Nous sommes en fin d'hiver, le sol de Rambouillet est boueux. Après environ soixante kilomètres à vélo, nous arrivons sur un terrain sableux. Rien de pire que d'avoir l'impression d'avancer dans le vide et de déraper en permanence, cas classique du pédalage en force sur du sable si meuble. Je n'en peux plus.

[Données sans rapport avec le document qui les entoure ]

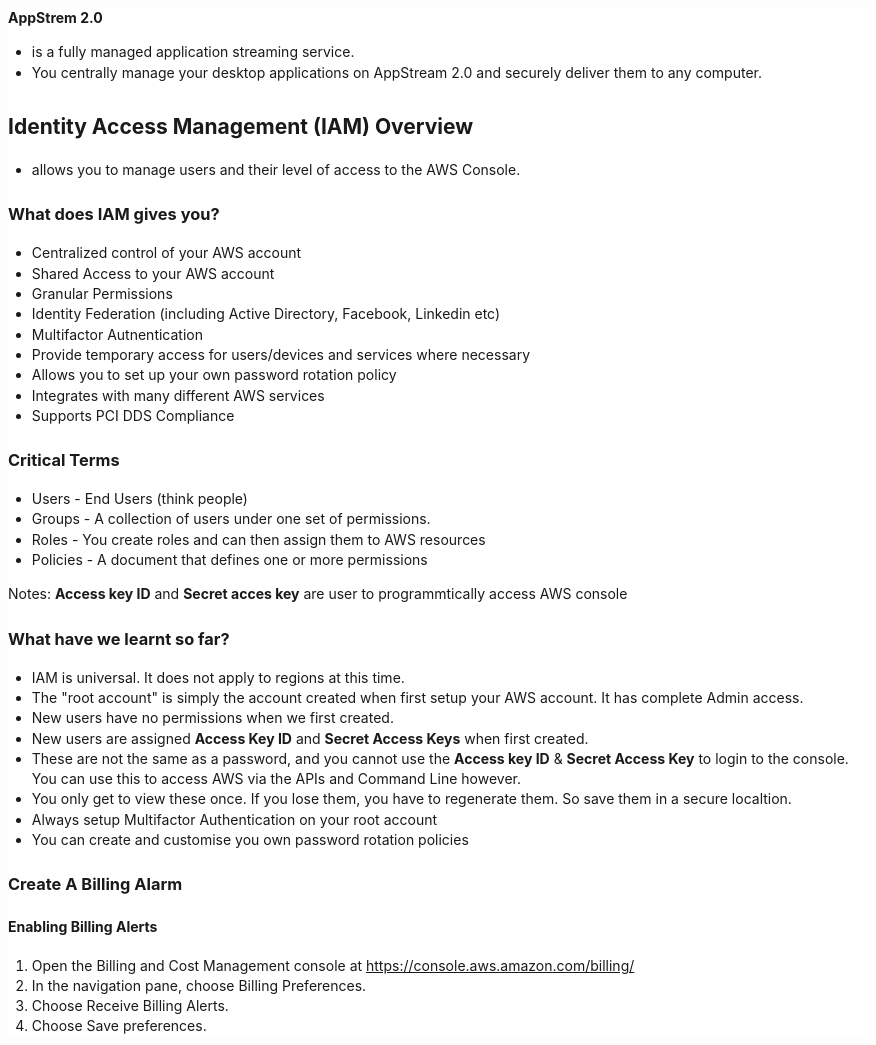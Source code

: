 **AppStrem 2.0**
* is a fully managed application streaming service.
* You centrally manage your desktop applications on AppStream 2.0 and securely deliver them to any computer.


## Identity Access Management (IAM) Overview

* allows you to manage users and their level of access to the AWS Console.

###  What does IAM gives you?
* Centralized control of your AWS account 
* Shared Access to your AWS account 
* Granular Permissions
* Identity Federation (including Active Directory, Facebook, Linkedin etc)
* Multifactor Autnentication
* Provide temporary access for users/devices and services where necessary
* Allows you to set up your own password rotation policy
* Integrates with many different AWS services
* Supports PCI DDS Compliance

### Critical Terms
* Users - End Users (think people)
* Groups - A collection of users under one set of permissions.
* Roles - You create roles and can then assign them to AWS resources
* Policies - A document that defines one or more permissions

Notes: 
**Access key ID** and **Secret acces key** are user to programmtically access AWS console

### What have we learnt so far?

* IAM is universal. It does not apply  to regions at this time.
* The "root account" is simply the account created when first setup your AWS account. It has complete Admin access.
* New users have no permissions when we first created.
* New users are assigned **Access Key ID** and **Secret Access Keys** when first created.
* These are not the same as a password, and you cannot use the **Access key ID** & **Secret Access Key** to login to the console. You can use this to access AWS via the APIs and Command Line however.
* You only get to view these once. If you lose them, you have to regenerate them. So save them in a secure localtion.
* Always setup Multifactor Authentication on your root account
* You can create and customise you own password rotation policies

### Create A Billing Alarm

#### Enabling Billing Alerts
1. Open the Billing and Cost Management console at 	https://console.aws.amazon.com/billing/
2. In the navigation pane, choose Billing Preferences.
3. Choose Receive Billing Alerts.
4. Choose Save preferences.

Alors qu'un bouquet de charmes forme une voûte au-dessus du chemin, voilà que mon vélo déraille. Arrêt obligatoire, découragement. Mes amis sont devant. Presque désespéré, je lève la tête et je suis pris d'un sentiment très étrange. Comme une évidence. Je sais que je veux travailler dehors, peut-être avec les animaux forestiers d'ailleurs. Il m'est arrivé de rencontrer un sanglier dans un parc où il n'était pas censé se trouver. Depuis, j'y pense souvent. Ma vocation est là, dans la nature.
Il faudra que j'y pense plus sérieusement.

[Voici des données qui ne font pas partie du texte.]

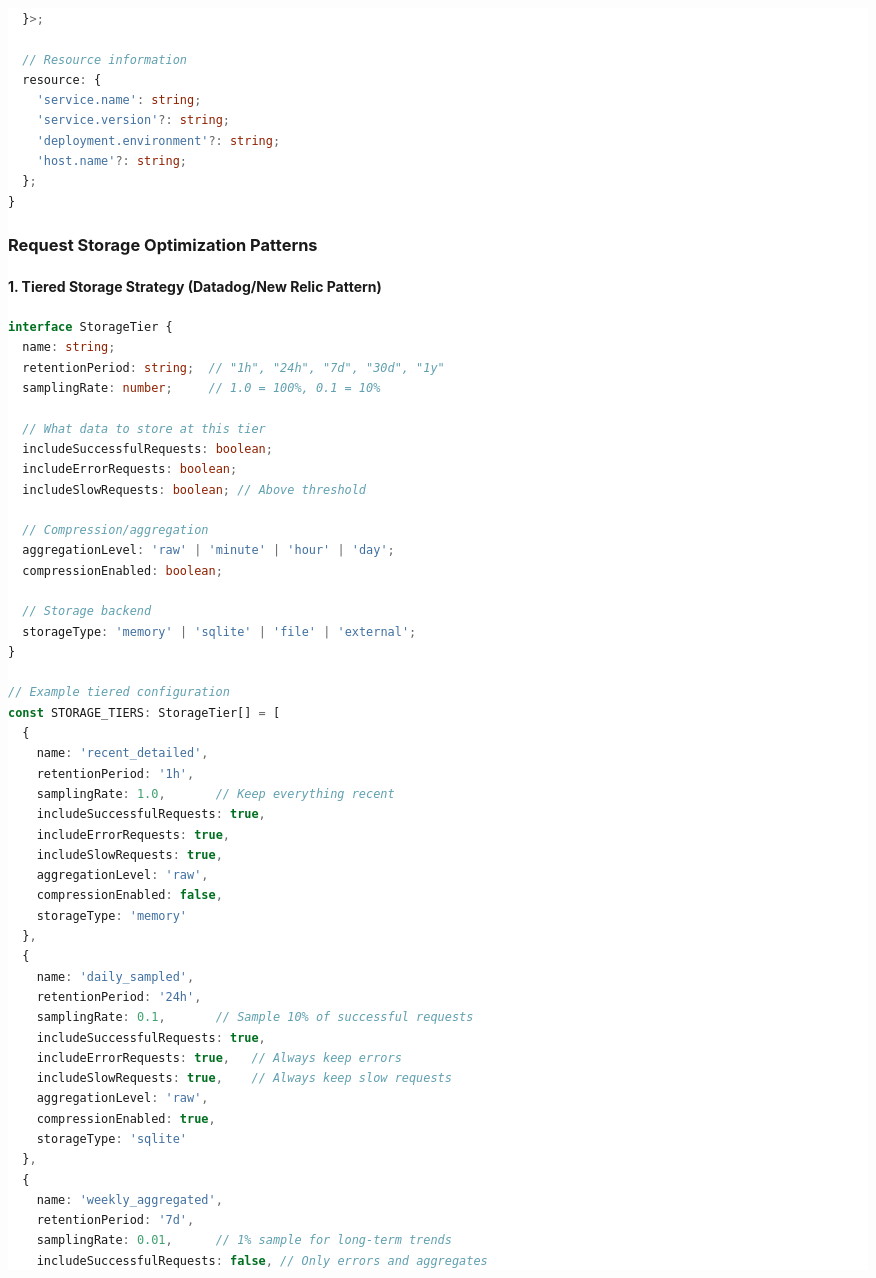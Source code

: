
 ```typescript
  }>;
  
  // Resource information
  resource: {
    'service.name': string;
    'service.version'?: string;
    'deployment.environment'?: string;
    'host.name'?: string;
  };
}
```

### Request Storage Optimization Patterns

#### 1. Tiered Storage Strategy (Datadog/New Relic Pattern)
```typescript
interface StorageTier {
  name: string;
  retentionPeriod: string;  // "1h", "24h", "7d", "30d", "1y"
  samplingRate: number;     // 1.0 = 100%, 0.1 = 10%
  
  // What data to store at this tier
  includeSuccessfulRequests: boolean;
  includeErrorRequests: boolean;
  includeSlowRequests: boolean; // Above threshold
  
  // Compression/aggregation  
  aggregationLevel: 'raw' | 'minute' | 'hour' | 'day';
  compressionEnabled: boolean;
  
  // Storage backend
  storageType: 'memory' | 'sqlite' | 'file' | 'external';
}

// Example tiered configuration
const STORAGE_TIERS: StorageTier[] = [
  {
    name: 'recent_detailed',
    retentionPeriod: '1h',
    samplingRate: 1.0,       // Keep everything recent
    includeSuccessfulRequests: true,
    includeErrorRequests: true, 
    includeSlowRequests: true,
    aggregationLevel: 'raw',
    compressionEnabled: false,
    storageType: 'memory'
  },
  {
    name: 'daily_sampled',
    retentionPeriod: '24h', 
    samplingRate: 0.1,       // Sample 10% of successful requests
    includeSuccessfulRequests: true,
    includeErrorRequests: true,   // Always keep errors
    includeSlowRequests: true,    // Always keep slow requests  
    aggregationLevel: 'raw',
    compressionEnabled: true,
    storageType: 'sqlite'
  },
  {
    name: 'weekly_aggregated',
    retentionPeriod: '7d',
    samplingRate: 0.01,      // 1% sample for long-term trends
    includeSuccessfulRequests: false, // Only errors and aggregates
```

Je remets ma chaîne sur le dérailleur et je lève la tête une dernière fois avant de repartir. Et c'est là que je remarque ce chêne sur ma gauche. Majestueux. Il a pris sa place, celui-là. Il "savait" dès tout jeune à quoi il était destiné. Pousser. Grandir vers la lumière et prendre sa place, pour durer le plus longtemps possible. Au moins, lui n'a pas à se poser de questions sur son avenir. D'ailleurs, en serait-il capable ? Ce n'est qu'un arbre après tout.
Un simple arbre.
Et c'est ainsi que je rencontre Quercus pour la première fois...
Être un chêne, sous l'écorce de Quercus, Laurent Tillon, Actes Sud, 2021.
ps : Les mécano/as laisseront à l'auteur le bénéfice du doute quant au passage "je remets ma chaîne sur le dérailleur". Il est très probable qu'il s'est agit de remettre la chaîne "sur les pignons". Cela n'enlève de toutes façons rien à la grande qualité de ce livre.